> [DESCRIPTION OF THE TASK] Look over the lines below. Report each one that includes the string "docs".

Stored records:
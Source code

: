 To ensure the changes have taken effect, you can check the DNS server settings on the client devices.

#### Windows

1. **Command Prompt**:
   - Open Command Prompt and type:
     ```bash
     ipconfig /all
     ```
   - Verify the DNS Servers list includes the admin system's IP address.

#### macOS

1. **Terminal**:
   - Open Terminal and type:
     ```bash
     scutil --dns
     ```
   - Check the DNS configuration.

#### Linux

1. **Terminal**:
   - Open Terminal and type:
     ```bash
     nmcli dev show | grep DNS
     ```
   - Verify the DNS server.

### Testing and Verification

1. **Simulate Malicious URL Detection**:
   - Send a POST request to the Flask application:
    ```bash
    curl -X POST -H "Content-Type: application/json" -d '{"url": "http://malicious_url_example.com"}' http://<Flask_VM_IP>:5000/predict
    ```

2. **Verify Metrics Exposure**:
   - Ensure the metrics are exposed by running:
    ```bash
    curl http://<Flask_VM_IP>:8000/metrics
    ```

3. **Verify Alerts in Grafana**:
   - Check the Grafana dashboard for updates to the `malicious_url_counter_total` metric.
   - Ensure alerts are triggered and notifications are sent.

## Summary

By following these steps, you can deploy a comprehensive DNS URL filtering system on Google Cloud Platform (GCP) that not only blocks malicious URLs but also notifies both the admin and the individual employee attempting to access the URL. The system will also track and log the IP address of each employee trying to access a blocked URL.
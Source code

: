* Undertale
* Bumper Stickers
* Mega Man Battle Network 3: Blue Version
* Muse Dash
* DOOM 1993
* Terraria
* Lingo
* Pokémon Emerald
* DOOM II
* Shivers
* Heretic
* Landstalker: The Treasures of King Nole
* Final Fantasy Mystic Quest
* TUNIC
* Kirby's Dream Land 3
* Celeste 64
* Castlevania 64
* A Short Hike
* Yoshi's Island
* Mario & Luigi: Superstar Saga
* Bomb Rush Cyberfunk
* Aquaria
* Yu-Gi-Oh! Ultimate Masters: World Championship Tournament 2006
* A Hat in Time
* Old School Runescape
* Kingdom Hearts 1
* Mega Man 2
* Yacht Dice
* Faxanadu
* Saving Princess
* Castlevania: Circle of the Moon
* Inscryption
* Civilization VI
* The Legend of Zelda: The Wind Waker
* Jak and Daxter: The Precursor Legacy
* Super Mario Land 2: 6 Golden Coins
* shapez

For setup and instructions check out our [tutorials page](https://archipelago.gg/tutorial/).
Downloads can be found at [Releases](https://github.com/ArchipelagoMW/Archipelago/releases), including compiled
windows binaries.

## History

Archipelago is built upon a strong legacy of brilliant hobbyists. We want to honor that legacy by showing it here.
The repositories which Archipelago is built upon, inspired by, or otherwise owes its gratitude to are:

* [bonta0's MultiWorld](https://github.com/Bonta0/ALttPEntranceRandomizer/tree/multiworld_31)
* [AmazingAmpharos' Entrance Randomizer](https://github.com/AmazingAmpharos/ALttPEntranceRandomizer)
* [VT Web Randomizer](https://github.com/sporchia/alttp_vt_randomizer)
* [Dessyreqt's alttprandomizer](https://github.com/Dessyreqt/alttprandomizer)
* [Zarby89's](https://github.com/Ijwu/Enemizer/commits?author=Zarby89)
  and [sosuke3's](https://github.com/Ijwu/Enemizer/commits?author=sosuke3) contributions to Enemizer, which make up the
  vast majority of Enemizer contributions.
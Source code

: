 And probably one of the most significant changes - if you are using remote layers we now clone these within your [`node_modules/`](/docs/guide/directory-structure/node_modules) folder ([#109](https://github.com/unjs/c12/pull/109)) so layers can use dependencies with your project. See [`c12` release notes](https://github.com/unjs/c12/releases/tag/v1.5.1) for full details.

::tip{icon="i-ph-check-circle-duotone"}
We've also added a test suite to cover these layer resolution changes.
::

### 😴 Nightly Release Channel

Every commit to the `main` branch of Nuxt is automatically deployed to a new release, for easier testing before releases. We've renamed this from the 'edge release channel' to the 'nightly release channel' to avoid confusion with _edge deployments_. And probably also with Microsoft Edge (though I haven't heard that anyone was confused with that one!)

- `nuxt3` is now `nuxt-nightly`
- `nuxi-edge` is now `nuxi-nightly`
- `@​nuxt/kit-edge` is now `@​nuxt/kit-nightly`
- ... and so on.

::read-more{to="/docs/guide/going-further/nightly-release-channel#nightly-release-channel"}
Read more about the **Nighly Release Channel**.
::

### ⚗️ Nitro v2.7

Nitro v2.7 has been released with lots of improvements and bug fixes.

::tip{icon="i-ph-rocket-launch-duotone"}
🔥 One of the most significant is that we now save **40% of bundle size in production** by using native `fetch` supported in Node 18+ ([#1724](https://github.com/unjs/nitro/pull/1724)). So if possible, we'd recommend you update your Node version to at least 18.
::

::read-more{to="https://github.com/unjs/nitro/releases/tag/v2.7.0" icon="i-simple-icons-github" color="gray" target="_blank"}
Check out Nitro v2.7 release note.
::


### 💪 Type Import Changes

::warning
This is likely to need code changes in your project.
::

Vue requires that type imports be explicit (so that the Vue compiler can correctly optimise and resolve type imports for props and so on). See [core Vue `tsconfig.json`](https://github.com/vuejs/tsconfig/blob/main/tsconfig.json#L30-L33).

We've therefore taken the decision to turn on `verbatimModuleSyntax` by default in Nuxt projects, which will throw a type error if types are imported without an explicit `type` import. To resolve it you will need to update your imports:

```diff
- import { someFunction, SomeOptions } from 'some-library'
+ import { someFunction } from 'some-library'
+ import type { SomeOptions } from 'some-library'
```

> [REPLY]
: And probably one of the most significant changes - if you are using remote layers we now clone these within your [`node_modules/`](/docs/guide/directory-structure/node_modules) folder ([#109](https://github.com/unjs/c12/pull/109)) so layers can use dependencies with your project. See [`c12` release notes](https://github.com/unjs/c12/releases/tag/v1.5.1) for full details.
::read-more{to="/docs/guide/going-further/nightly-release-channel#nightly-release-channel"}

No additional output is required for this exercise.